(Records contained in a dataset)
BEGIN

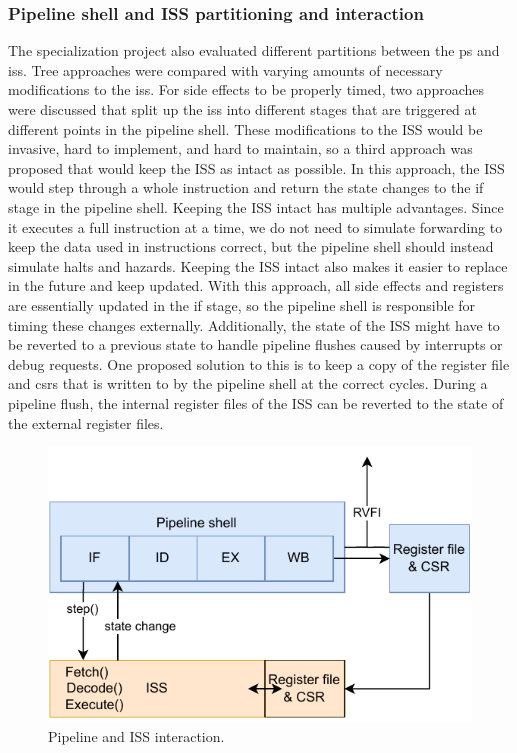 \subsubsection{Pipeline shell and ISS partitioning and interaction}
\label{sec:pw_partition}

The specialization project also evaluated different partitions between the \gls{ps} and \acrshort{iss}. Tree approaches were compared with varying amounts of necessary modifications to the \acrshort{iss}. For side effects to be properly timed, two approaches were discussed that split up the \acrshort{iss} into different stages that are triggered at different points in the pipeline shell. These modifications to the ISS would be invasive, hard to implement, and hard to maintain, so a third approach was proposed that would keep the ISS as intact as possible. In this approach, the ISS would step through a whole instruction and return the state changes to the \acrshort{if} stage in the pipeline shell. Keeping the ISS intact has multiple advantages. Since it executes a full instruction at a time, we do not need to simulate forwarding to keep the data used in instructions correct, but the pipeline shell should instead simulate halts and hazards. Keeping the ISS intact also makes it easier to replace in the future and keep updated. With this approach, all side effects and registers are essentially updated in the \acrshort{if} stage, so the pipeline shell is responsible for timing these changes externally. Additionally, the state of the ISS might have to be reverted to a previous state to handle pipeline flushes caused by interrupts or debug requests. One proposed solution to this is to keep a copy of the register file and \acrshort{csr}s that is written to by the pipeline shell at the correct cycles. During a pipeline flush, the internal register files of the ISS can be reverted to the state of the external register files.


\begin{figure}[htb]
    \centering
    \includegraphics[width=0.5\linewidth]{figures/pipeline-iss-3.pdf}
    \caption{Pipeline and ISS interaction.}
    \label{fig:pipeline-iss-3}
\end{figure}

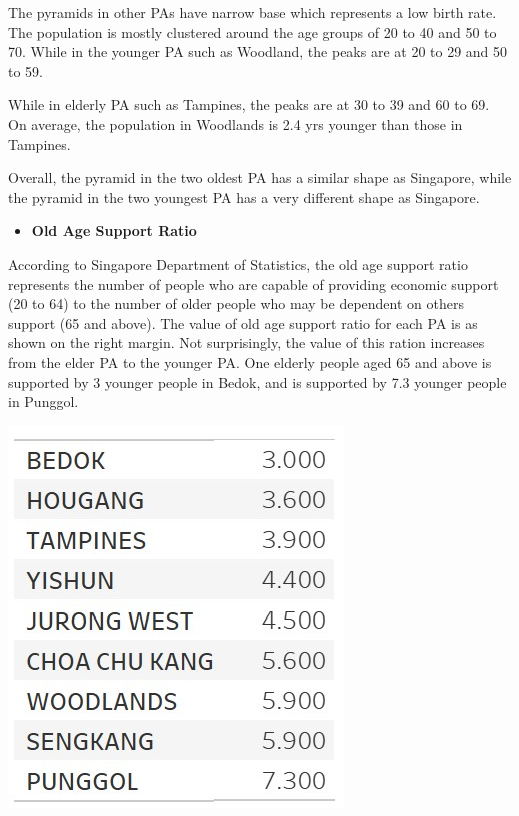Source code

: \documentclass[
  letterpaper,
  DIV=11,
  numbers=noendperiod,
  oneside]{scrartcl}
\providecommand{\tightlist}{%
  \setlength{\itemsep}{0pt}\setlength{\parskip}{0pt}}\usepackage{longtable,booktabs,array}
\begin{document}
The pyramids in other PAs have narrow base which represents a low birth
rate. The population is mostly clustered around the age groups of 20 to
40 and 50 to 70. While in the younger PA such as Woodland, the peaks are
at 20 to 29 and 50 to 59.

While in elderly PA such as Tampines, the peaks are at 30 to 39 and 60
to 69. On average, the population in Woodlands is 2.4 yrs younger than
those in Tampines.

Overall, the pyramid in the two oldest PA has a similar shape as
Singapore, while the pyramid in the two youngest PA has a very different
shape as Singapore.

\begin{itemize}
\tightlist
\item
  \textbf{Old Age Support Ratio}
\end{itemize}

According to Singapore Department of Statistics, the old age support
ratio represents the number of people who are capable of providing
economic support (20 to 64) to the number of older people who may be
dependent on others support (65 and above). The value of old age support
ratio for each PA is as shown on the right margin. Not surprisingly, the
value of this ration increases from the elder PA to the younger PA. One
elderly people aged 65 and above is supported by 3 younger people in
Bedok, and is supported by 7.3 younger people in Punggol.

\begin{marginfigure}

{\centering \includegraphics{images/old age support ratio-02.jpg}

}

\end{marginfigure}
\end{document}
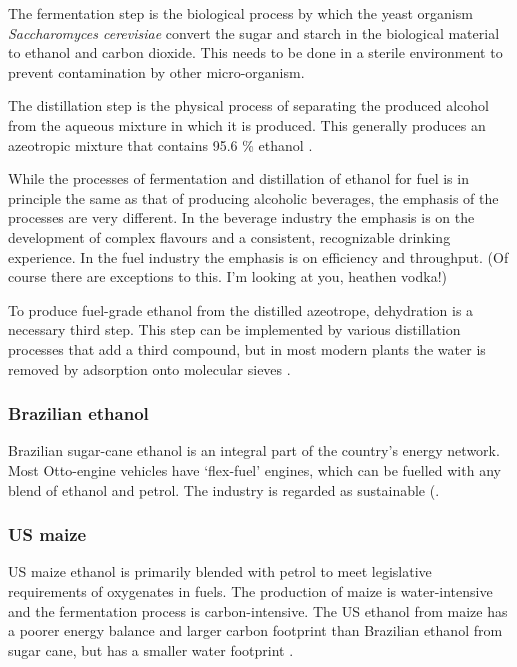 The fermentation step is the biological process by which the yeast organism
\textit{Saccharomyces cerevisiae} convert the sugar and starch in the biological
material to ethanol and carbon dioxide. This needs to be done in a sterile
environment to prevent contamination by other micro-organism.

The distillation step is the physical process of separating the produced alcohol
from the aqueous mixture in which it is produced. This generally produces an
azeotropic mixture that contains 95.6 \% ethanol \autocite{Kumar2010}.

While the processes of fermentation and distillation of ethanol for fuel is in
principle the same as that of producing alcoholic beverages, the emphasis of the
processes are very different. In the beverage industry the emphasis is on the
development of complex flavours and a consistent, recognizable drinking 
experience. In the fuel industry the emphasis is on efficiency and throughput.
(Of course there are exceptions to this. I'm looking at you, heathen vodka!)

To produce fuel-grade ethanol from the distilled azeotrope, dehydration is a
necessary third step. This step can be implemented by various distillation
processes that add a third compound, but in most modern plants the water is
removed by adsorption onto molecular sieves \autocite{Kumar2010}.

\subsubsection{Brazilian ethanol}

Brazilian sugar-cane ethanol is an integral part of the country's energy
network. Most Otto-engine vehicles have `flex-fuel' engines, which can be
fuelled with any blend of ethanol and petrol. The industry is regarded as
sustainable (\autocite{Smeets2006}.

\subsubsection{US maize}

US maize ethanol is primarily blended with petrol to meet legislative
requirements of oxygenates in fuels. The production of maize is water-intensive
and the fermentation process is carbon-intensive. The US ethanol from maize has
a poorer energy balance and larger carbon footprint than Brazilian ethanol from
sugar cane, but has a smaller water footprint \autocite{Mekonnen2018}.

END
BEGIN

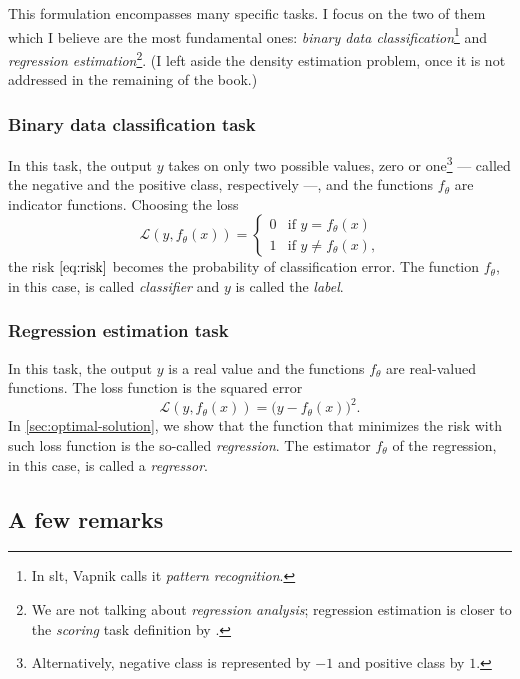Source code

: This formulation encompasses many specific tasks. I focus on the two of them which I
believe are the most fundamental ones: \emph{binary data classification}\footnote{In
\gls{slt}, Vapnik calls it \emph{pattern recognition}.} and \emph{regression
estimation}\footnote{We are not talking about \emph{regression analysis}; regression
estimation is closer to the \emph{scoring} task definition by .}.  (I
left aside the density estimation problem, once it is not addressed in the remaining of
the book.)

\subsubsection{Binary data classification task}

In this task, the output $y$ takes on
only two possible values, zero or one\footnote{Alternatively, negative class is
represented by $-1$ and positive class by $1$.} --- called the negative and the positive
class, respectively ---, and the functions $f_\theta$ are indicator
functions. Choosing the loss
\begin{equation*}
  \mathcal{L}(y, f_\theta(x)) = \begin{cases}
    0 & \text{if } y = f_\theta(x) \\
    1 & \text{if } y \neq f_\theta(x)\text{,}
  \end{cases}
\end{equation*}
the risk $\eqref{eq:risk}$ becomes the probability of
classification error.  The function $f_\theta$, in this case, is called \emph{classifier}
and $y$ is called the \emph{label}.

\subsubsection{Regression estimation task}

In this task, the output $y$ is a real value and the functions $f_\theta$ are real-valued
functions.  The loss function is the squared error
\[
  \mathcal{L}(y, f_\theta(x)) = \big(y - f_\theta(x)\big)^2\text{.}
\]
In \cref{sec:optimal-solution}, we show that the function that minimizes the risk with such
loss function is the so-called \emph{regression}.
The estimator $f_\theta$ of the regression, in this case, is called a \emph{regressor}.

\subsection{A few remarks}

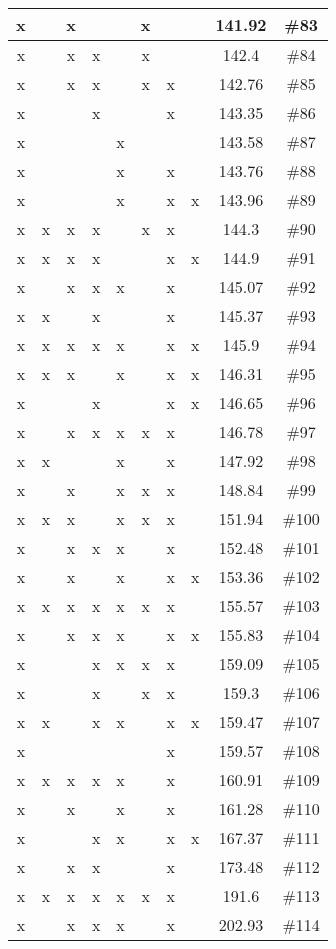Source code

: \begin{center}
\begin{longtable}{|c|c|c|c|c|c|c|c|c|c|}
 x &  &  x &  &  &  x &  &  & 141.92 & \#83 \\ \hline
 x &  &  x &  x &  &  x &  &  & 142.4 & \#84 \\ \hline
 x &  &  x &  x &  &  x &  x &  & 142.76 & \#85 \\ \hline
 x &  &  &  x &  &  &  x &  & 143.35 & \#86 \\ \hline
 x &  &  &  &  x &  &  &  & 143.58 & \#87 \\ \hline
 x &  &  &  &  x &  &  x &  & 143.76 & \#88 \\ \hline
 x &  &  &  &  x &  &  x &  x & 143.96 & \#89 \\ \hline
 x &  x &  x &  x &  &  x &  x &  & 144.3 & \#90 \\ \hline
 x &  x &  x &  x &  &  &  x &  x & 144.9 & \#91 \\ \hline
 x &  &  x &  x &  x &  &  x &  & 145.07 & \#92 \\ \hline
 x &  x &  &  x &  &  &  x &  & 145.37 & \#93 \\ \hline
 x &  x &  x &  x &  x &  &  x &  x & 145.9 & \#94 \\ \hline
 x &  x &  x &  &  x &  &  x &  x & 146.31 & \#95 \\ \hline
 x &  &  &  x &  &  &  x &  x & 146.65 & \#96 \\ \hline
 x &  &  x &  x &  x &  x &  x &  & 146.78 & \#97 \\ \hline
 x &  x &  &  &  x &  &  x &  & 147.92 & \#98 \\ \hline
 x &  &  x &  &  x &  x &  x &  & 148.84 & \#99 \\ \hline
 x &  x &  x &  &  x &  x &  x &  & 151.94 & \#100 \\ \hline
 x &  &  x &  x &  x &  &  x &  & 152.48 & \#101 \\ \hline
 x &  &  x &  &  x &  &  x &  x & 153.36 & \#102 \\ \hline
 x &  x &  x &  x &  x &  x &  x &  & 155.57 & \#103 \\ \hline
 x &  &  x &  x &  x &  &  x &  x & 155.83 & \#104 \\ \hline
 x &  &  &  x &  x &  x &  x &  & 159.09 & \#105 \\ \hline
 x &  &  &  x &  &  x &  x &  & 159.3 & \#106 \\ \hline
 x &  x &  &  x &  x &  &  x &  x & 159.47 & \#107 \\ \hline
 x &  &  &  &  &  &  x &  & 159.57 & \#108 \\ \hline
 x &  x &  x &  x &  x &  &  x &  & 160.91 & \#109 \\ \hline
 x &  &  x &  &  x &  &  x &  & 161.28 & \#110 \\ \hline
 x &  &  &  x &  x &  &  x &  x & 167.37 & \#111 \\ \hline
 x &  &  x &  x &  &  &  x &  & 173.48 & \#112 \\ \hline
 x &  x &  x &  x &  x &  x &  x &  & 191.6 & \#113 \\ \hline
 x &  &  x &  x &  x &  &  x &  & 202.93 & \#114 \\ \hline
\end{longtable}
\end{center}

END
BEGIN

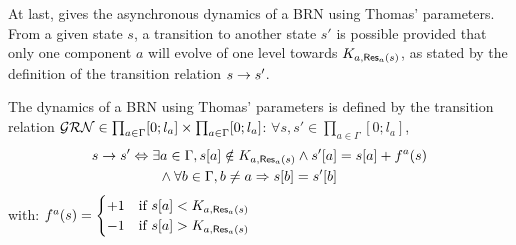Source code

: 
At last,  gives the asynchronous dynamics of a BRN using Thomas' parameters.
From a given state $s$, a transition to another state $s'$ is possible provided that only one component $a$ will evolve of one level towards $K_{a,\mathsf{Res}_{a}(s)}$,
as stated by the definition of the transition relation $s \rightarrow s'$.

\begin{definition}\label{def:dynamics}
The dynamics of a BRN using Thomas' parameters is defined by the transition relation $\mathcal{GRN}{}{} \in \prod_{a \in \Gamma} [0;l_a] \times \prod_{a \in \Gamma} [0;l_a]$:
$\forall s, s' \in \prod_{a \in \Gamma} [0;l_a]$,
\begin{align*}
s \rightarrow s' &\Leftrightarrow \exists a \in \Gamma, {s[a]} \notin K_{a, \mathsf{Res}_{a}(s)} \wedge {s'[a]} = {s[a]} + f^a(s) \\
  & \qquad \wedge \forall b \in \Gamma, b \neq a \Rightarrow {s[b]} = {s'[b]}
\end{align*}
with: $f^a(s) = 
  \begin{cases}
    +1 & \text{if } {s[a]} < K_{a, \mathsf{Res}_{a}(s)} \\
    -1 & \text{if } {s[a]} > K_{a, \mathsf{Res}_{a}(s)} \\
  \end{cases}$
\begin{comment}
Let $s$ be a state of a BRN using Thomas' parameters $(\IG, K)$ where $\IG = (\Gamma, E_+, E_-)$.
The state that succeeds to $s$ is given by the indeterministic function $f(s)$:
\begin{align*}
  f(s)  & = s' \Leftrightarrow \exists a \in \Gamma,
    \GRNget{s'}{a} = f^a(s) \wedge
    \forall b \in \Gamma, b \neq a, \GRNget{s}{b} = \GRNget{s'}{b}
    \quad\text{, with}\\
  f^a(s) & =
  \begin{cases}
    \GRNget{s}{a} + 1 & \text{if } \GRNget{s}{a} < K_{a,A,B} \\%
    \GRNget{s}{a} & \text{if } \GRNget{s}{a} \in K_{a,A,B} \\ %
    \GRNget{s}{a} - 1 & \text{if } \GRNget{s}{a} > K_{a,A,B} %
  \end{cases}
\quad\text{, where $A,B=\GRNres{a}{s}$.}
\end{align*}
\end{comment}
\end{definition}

END

* **Aim of the exercise**:
Go through the entries above and copy every line containing "younger".

* **Answer space**:
40 and 50 to 70. While in the younger PA such as Woodland, the peaks are
to 69. On average, the population in Woodlands is 2.4 yrs younger than
value of this ration increases from the elder PA to the younger PA. One
elderly people aged 65 and above is supported by 3 younger people in
Bedok, and is supported by 7.3 younger people in Punggol.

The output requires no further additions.